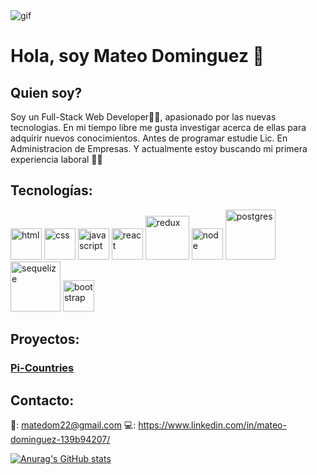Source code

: <img src='https://static.wixstatic.com/media/e2654e_73fdbd00a76f41948416260d1f9d97fa~mv2.gif' alt="gif"/>


# Hola, soy Mateo Dominguez 👋
## Quien soy?

Soy un Full-Stack Web Developer🙌🙌, apasionado por las nuevas tecnologias. En mi tiempo libre me gusta investigar acerca de ellas para adquirir nuevos conocimientos. Antes de programar estudie Lic. En Administracion de Empresas.
Y actualmente estoy buscando mi primera experiencia laboral 👀👀

## Tecnologías:
<div > 

<img src='https://cdn-icons-png.flaticon.com/512/174/174854.png' width="50px" alt="html"/>
<img src='https://cdn-icons-png.flaticon.com/512/919/919826.png' width="50px" alt="css" />
<img src='https://cdn.pixabay.com/photo/2015/04/23/17/41/javascript-736400_960_720.png' width="50px" alt="javascript" />
<img src='https://cdn4.iconfinder.com/data/icons/logos-3/600/React.js_logo-512.png' width="50px" alt="react" />
<img src='https://www.digital55.com/wp-content/uploads/2019/11/Cuando_y_por_que_debo_usar_redux_en_mis_proyectos_frontend.jpg' width="70px" alt="redux" />
<img src='https://img2.freepng.es/20180425/jrw/kisspng-node-js-javascript-web-application-express-js-comp-5ae0f84e2a4242.1423638015246930701731.jpg' width="50px" alt="node" />
<img src='https://www.muylinux.com/wp-content/uploads/2017/10/postgresql.png' width="80px" alt="postgres" />
<img src='https://i.blogs.es/91493f/sequelize/1366_2000.png' width="80px"alt="sequelize"/>
<img src='https://getbootstrap.com/docs/4.0/assets/brand/bootstrap-social-logo.png' width="50px" alt="bootstrap" />
 </div>
 
 ## Proyectos:
 ### [Pi-Countries](https://countries-app-delta-lac.vercel.app/)
 
 ## Contacto:
 📧: matedom22@gmail.com
 💻: https://www.linkedin.com/in/mateo-dominguez-139b94207/
 
 [![Anurag's GitHub stats](https://github-readme-stats.vercel.app/api?username=Mateodom)](https://github.com/anuraghazra/github-readme-stats)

:::

_WORK INSTRUCTION_
All that is wanted is the run of lines from the start of the material through the line that holds "Soy un Full-Stack", retyped exactly, with no pictures.

_THE COMPLETED TASK_
Source code

: <img src='https://static.wixstatic.com/media/e2654e_73fdbd00a76f41948416260d1f9d97fa~mv2.gif' alt="gif"/>


# Hola, soy Mateo Dominguez 👋
## Quien soy?

Soy un Full-Stack Web Developer🙌🙌, apasionado por las nuevas tecnologias. En mi tiempo libre me gusta investigar acerca de ellas para adquirir nuevos conocimientos. Antes de programar estudie Lic. En Administracion de Empresas.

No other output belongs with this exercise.